The past four days have been crazy on so many levels.
On Friday I got laid off.
I saw it coming. When I returned to work, I realized I had missed something major the week before. There were a lot of empty seats.
The word was they thought they were done letting people go.
I got sucked into another project with another team when I returned. But I slowly realized my team was doing a lot of finishing, and not enough starting.

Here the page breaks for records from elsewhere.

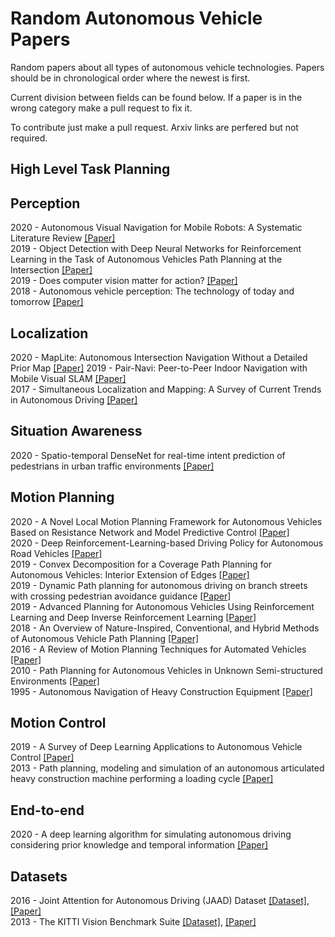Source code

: # Random Autonomous Vehicle Papers
Random papers about all types of autonomous vehicle technologies. Papers should be in chronological order where the newest is first.

Current division between fields can be found below. If a paper is in the wrong category make a pull request to fix it.

To contribute just make a pull request. Arxiv links are perfered but not required.

## High Level Task Planning

## Perception
2020 - Autonomous Visual Navigation for Mobile Robots: A Systematic Literature Review [[Paper]](https://dl.acm.org/doi/abs/10.1145/3368961)  
2019 - Object Detection with Deep Neural Networks for Reinforcement Learning in the Task of Autonomous Vehicles Path Planning at the Intersection [[Paper]](https://link.springer.com/article/10.3103/S1060992X19040118)  
2019 - Does computer vision matter for action? [[Paper]](https://arxiv.org/abs/1905.12887)  
2018 - Autonomous vehicle perception: The technology of today and tomorrow [[Paper]](https://www.sciencedirect.com/science/article/pii/S0968090X18302134)  

## Localization
2020 - MapLite: Autonomous Intersection Navigation Without a Detailed Prior Map [[Paper]](https://ieeexplore.ieee.org/document/8936918)
2019 - Pair-Navi: Peer-to-Peer Indoor Navigation with Mobile Visual SLAM [[Paper]](https://ieeexplore.ieee.org/document/8737640)  
2017 - Simultaneous Localization and Mapping: A Survey of Current Trends in Autonomous Driving [[Paper]](https://ieeexplore.ieee.org/document/8025618)  

## Situation Awareness
2020 - Spatio-temporal DenseNet for real-time intent prediction of pedestrians in urban traffic environments [[Paper]](https://www.sciencedirect.com/science/article/abs/pii/S0925231219318065)  

## Motion Planning
2020 - A Novel Local Motion Planning Framework for Autonomous Vehicles Based on Resistance Network and Model Predictive Control [[Paper]](https://ieeexplore.ieee.org/document/8884676)  
2020 - Deep Reinforcement-Learning-based Driving Policy for Autonomous Road Vehicles [[Paper]](https://arxiv.org/abs/1907.05246)  
2019 - Convex Decomposition for a Coverage Path Planning for Autonomous Vehicles: Interior Extension of Edges [[Paper]](https://www.ncbi.nlm.nih.gov/pmc/articles/PMC6806237/)  
2019 - Dynamic Path planning for autonomous driving on branch streets with crossing pedestrian avoidance guidance [[Paper]](https://www.researchgate.net/publication/335500015_Dynamic_Path_planning_for_autonomous_driving_on_branch_streets_with_crossing_pedestrian_avoidance_guidance)  
2019 - Advanced Planning for Autonomous Vehicles Using Reinforcement Learning and Deep Inverse Reinforcement Learning [[Paper]](https://www.researchgate.net/publication/330400231_Advanced_Planning_for_Autonomous_Vehicles_Using_Reinforcement_Learning_and_Deep_Inverse_Reinforcement_Learning)  
2018 - An Overview of Nature-Inspired, Conventional, and Hybrid Methods of Autonomous Vehicle Path Planning [[Paper]](https://www.researchgate.net/publication/326516894_An_Overview_of_Nature-Inspired_Conventional_and_Hybrid_Methods_of_Autonomous_Vehicle_Path_Planning)  
2016 - A Review of Motion Planning Techniques for Automated Vehicles [[Paper]](https://www.researchgate.net/publication/284766879_A_Review_of_Motion_Planning_Techniques_for_Automated_Vehicles)  
2010 - Path Planning for Autonomous Vehicles in Unknown Semi-structured Environments [[Paper]](https://www.researchgate.net/publication/220122077_Path_Planning_for_Autonomous_Vehicles_in_Unknown_Semi-structured_Environments)  
1995 - Autonomous Navigation of Heavy Construction Equipment [[Paper]](https://www.researchgate.net/publication/230532335_Autonomous_Navigation_of_Heavy_Construction_Equipment)  

## Motion Control
2019 - A Survey of Deep Learning Applications to Autonomous Vehicle Control [[Paper]](https://arxiv.org/abs/1912.10773)  
2013 - Path planning, modeling and simulation of an autonomous articulated heavy construction machine performing a loading cycle [[Paper]](https://www.sciencedirect.com/science/article/pii/S0307904X12006476)  

## End-to-end
2020 - A deep learning algorithm for simulating autonomous driving considering prior knowledge and temporal information [[Paper]](https://www.researchgate.net/publication/335546276_A_deep_learning_algorithm_for_simulating_autonomous_driving_considering_prior_knowledge_and_temporal_information)  

## Datasets
2016 - Joint Attention for Autonomous Driving (JAAD) Dataset [[Dataset]](http://data.nvision2.eecs.yorku.ca/JAAD_dataset/), [[Paper]](https://arxiv.org/abs/1609.04741)  
2013 - The KITTI Vision Benchmark Suite [[Dataset]](http://www.cvlibs.net/datasets/kitti/), [[Paper]](http://www.cvlibs.net/publications/Geiger2013IJRR.pdf)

And then Thursday, they scheduled a meeting. My supervisor asked if I could come in early (since I still had about a week of part time left.) He seemed way too concerned about everyone being there. Yet he never told us what the meeting was about.
And that's when I knew.
Friday morning I had an appointment to see the doctor about my elbow. (More on that later on.) The practice my family has been going to for years is just minutes from my parents' house. So I had already planned to spend the night there to avoid having to drive across town twice in a row during rush hour.
I wasn't going to say anything to them about it at first. But when Dad asked how work was going, I spilled everything.
We did a lot of talking that night. Maybe I was wrong. Things would be ok if I was right.
When I woke up Friday morning I convinced myself I was working myself up for nothing.
Then I thought they couldn't possibly cut all of us. Maybe I'd be one of the "safe" ones.
I went to the doctor, and headed back up to North Austin. I didn't have to be at work until the meeting (remember, I was still part time.) I didn't want to go home. So I just wandered.
I ended up at Borders, but they didn't open until 10 a.m. So I drove down the road and decided to have a bite to eat at Einstein's Bagels. I sat near two women who were having an intense conversation that seemed to be work related. I almost jumped in and asked them if their company was downsizing like mine. But I kept my mouth shut.
Then I went back to Borders. I set the alarm on my phone so I wouldn't be late, but wouldn't be early enough to be around during the awkward moments before the meeting.
I was too distracted to really read anything. I didn't even go to the knitting section. I wandered around flipping through various books. I considered getting a card to say goodbye. I decided that was premature. I flipped through various self help books. In the humor section I found a bank featuring Lucy from the Peanuts. She was at her famous "Psychiatric Help 5 cents" booth. It would have been a nice edition to my desk.
Ball and Chain by Social Distortion was on the radio on the drive to work. I sang the chorus as loud as I could all the way there.
We were whisked into the meeting almost immediately when I got in. When I saw the HR guy in the room, I knew my fears were confirmed.
The client hadn't renewed it's contract with our company. It was that simple.
After some discussion of the HR stuff, I was the one who broke the awkward silence. I couldn't tell you exactly what I said. Basically that it was nobody's fault, that we all did the best we could and that this company had treated us well. I cried and a box of tissues somehow appeared in front of me.
We aren't completely done. We have one week together as a team. Then there are three optional days in the first week of August, where we can work on a special project. Working these days will allow us to keep our benefits for another month. There is a possibility of being rehired, but we can't count on anything.
However, we were given the rest of Friday off with pay. Most of us ended up at a nearby pub. I was there at least four hours. We played a lot of "Monday morning quarterback." I still maintain that we all did the best we could. I know it sounds a cliche, but it's the economy. It's not personal, and it's not our fault.
I called my Mom and Dad and cried. I called Jules and cried. We went back to Mom and Dad's for dinner. Katie and Aaron were there to support me, and when I hugged them, I cried.
I'm pretty cried out right now. But I still tear up at times.
At times I complained about work. At times I celebrated work. I'm not that worried about getting a job. (Well, I am a little bit.) I'm grieving a loss. I'm attached to that place and the people in it.
But I think the universe is giving me an opening to move on to the next phase of my life.
I'm going back full time a little early. I was pacing myself for a marathon, but now I'm sprinting for the finish line.
Going back to work for the next few days is going to be tough. I may not be at the top of my game this week, but I'm going to do my best. Some may goof off the whole time. Some may not return at all.
But I'm not going out like that.
Now it's time for me to get dressed for work. I have some calls to make.